=== Begin Enclosure ===

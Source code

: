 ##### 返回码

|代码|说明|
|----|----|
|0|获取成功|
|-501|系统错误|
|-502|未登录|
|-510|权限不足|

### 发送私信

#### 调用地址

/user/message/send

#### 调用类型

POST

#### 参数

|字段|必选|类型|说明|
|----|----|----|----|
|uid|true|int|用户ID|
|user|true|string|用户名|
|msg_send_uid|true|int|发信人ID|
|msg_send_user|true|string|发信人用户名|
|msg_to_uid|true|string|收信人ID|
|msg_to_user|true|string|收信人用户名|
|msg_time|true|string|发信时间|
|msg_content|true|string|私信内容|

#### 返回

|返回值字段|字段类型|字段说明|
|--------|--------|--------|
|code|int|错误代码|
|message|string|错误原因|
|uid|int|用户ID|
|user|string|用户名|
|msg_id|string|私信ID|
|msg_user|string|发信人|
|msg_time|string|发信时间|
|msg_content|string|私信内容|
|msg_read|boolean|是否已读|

=== End Enclosure ===

# ABOUT THIS TASK:
A word-for-word repetition of the listing above is required.

# PROBLEM SOLUTION:
Source code

: ##### 返回码

|代码|说明|
|----|----|
|0|获取成功|
|-501|系统错误|
|-502|未登录|
|-510|权限不足|

### 发送私信

#### 调用地址

/user/message/send

#### 调用类型

POST

#### 参数

|字段|必选|类型|说明|
|----|----|----|----|
|uid|true|int|用户ID|
|user|true|string|用户名|
|msg_send_uid|true|int|发信人ID|
|msg_send_user|true|string|发信人用户名|
|msg_to_uid|true|string|收信人ID|
|msg_to_user|true|string|收信人用户名|
|msg_time|true|string|发信时间|
|msg_content|true|string|私信内容|

#### 返回

|返回值字段|字段类型|字段说明|
|--------|--------|--------|
|code|int|错误代码|
|message|string|错误原因|
|uid|int|用户ID|
|user|string|用户名|
|msg_id|string|私信ID|
|msg_user|string|发信人|
|msg_time|string|发信时间|
|msg_content|string|私信内容|
|msg_read|boolean|是否已读|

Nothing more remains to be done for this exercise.